Kenya: Kisumu Port Facelift to Change Region's Fortunes

13 August 2019

The next few days are set to mark a turnaround for Kisumu and the lake region as the government unveils the revamped Kisumu Port, which has undergone an intensive seven-month upgrade.

All is set for the anticipated launch, which is expected to put the port back on the map of Kenya's shipping and maritime economy, and on the path to recovering its lost glory.

The project is considered part of a package being delivered to the region following the new-found working relationship between President Uhuru Kenyatta and Orange Democratic Movement leader Raila Odinga.

The government has pumped more than Sh3 billion into the port's rehabilitation, closely monitored by the President and Mr Odinga who have made several visits.

The two will be joined by East African heads of state for the launch, whose date is yet to be confirmed.


As at Monday, planning teams were working with the tentative date of August 15, as earlier announced by Mr Odinga and the Office of the President.

A team from the Presidential Delivery Unit is expected to conduct a final inspection today (Tuesday.)

Sources involved in the project told the Nation that 90 per cent of the work is complete. "We are still working with the tentative date. But there is a likelihood that the launch date could be pushed back until the remaining work is finished. It is not advisable to rush," the source, who requested anonymity, said.

The upgraded port facilities and shipyard are expected to improve efficiency and sustain ship building repairs at the inland port.

In its heyday, the port served as a key passenger and cargo hub linking Kenya, Uganda and Tanzania through Bell, Jinja, Bukoba and Mwanza ports.


It was the biggest dry dock in the continent, where vessels such as SS Usonga, SS Nyanza, mv Victoria and mv Uhuru were manufactured.

But, the collapse of the railway network and the recurring hyacinth problem sank its fortunes.

The port has been underused for years, despite its strategic location and huge potential for serving the landlocked countries in the Great Lakes region.

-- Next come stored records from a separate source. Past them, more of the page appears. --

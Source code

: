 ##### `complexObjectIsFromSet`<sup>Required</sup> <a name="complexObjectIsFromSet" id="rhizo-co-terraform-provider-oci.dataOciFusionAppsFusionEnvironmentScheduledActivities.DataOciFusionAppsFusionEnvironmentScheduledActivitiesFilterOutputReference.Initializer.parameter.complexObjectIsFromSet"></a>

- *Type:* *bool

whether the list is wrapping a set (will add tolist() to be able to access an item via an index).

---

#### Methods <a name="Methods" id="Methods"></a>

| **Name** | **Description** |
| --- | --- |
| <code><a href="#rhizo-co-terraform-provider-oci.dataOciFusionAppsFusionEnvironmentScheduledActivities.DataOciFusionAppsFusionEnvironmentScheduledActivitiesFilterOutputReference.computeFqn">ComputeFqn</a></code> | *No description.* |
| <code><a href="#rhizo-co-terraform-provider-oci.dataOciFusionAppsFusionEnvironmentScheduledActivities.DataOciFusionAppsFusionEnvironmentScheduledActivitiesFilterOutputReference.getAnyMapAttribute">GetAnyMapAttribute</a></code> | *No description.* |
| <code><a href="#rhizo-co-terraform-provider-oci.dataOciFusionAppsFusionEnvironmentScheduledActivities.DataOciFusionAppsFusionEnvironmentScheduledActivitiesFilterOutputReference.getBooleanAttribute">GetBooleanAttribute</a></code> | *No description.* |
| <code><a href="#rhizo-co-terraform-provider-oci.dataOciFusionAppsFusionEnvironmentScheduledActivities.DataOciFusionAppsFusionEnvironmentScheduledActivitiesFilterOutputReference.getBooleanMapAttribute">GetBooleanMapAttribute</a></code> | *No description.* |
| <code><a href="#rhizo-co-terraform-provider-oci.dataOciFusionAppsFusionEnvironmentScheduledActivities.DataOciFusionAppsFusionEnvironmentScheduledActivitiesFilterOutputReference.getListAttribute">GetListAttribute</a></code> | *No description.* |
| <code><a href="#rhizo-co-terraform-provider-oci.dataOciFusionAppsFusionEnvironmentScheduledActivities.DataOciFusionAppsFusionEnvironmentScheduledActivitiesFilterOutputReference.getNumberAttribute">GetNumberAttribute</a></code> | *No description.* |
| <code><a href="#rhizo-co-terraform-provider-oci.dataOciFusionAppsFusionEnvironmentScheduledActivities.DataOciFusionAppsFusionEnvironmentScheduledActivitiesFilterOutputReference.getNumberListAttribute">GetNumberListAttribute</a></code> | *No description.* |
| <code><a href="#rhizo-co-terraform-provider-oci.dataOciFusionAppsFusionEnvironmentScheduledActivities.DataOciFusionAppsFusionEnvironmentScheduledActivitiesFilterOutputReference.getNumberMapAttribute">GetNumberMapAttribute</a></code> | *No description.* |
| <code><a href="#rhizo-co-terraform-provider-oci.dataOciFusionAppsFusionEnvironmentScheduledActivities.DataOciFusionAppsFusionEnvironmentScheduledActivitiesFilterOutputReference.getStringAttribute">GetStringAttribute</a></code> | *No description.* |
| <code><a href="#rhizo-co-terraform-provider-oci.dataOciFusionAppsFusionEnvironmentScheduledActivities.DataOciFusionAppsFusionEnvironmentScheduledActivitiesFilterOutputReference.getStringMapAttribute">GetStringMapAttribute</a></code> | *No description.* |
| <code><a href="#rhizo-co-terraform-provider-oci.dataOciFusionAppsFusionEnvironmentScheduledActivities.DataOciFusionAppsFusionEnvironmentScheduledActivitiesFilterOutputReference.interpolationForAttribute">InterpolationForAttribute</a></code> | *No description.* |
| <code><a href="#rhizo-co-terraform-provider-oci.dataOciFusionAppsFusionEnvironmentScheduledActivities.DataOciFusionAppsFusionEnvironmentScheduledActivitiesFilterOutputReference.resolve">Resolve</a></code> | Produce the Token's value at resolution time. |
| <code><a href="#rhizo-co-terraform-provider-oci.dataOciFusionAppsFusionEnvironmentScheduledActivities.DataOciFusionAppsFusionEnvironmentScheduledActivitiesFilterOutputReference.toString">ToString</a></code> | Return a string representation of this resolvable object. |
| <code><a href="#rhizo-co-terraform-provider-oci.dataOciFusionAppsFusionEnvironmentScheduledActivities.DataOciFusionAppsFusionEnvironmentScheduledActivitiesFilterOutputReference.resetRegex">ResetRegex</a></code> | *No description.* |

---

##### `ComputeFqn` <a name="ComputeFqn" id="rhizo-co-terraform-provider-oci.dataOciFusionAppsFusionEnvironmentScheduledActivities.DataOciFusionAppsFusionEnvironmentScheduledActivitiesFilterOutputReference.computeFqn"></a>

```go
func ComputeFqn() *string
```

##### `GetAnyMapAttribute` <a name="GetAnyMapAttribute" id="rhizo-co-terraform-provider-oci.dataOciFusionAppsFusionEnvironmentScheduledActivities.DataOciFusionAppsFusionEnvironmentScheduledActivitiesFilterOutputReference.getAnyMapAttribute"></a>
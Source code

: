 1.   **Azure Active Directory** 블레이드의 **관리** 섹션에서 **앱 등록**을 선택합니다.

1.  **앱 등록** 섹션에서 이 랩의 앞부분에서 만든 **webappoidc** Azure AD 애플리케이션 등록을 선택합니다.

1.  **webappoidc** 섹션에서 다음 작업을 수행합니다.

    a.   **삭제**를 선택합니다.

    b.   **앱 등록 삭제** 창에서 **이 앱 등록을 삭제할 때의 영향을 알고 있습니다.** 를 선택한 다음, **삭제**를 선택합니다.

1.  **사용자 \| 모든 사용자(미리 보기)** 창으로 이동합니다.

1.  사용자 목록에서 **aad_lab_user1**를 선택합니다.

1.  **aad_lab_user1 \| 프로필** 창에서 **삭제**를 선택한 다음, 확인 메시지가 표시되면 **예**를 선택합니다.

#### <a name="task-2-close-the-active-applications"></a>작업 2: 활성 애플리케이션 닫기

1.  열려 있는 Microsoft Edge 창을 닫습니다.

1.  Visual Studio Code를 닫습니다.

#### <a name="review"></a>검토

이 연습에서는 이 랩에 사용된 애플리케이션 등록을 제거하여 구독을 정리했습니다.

Last year, for instance, it handled just 13,500 tonnes of cargo. Uganda accounted for more than 90 per cent of the cargo.

As part of its development plan for Kisumu, the Kenya Ports Authority (KPA) plans to promote shipping by establishing an international logistics centre at the port, making it a regional hub.

The KPA and Kisumu County government are expected to work closely with Lake Region Economic Bloc countries to market the facility.